:: Material for this task

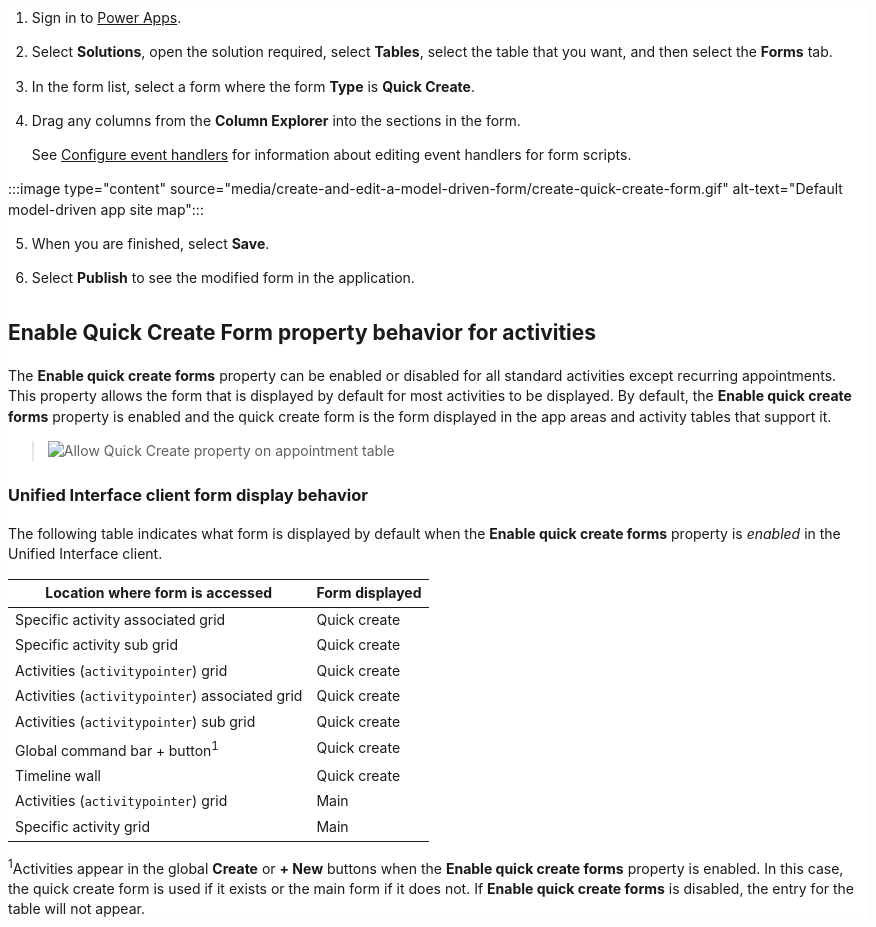 1.  Sign in to [Power Apps](https://make.powerapps.com/?utm_source=padocs&utm_medium=linkinadoc&utm_campaign=referralsfromdoc).  

2. Select **Solutions**, open the solution required, select **Tables**, select the table that you want, and then select the **Forms** tab.

3. In the form list, select a form where the form **Type** is **Quick Create**.  
  
4.  Drag any columns from the **Column Explorer** into the sections in the form.  
  
     See [Configure event handlers](configure-event-handlers-legacy.md) for information about editing event handlers for form scripts.  

 :::image type="content" source="media/create-and-edit-a-model-driven-form/create-quick-create-form.gif" alt-text="Default model-driven app site map":::

5.  When you are finished, select **Save**.  
  
6.  Select **Publish** to see the modified form in the application.  

## Enable Quick Create Form property behavior for activities
The **Enable quick create forms** property can be enabled or disabled for all standard activities except recurring appointments. This property allows the form that is displayed by default for most activities to be displayed. By default, the **Enable quick create forms** property is enabled and the quick create form is the form displayed in the app areas and activity tables that support it.

>  <img src = "media/allow-quick-create.png" alt = "Allow Quick Create property on appointment table" width = "413" height = "975">

### Unified Interface client form display behavior
The following table indicates what form is displayed by default when the **Enable quick create forms** property is *enabled* in the Unified Interface client.
 
|Location where form is accessed  |Form displayed  |
|---------|---------|
|Specific activity associated grid  | Quick create      |
|Specific activity sub grid   |  Quick create     |
|Activities (`activitypointer`) grid     | Quick create     |
|Activities (`activitypointer`) associated grid   | Quick create    |
|Activities (`activitypointer`) sub grid  | Quick create    |
|Global command bar + button<sup>1</sup>    | Quick create    |
|Timeline wall   | Quick create    |
|Activities (`activitypointer`) grid   | Main   |
|Specific activity grid    | Main   |

<sup>1</sup>Activities appear in the global **Create** or **+ New** buttons when the **Enable quick create forms** property is enabled. In this case, the quick create form is used if it exists or the main form if it does not. If **Enable quick create forms** is disabled, the entry for the table will not appear.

::::

> **Goal of the exercise**
Go through the entries above and report each line with the string "Interface" in it.

> **Result**
### Unified Interface client form display behavior
The following table indicates what form is displayed by default when the **Enable quick create forms** property is *enabled* in the Unified Interface client.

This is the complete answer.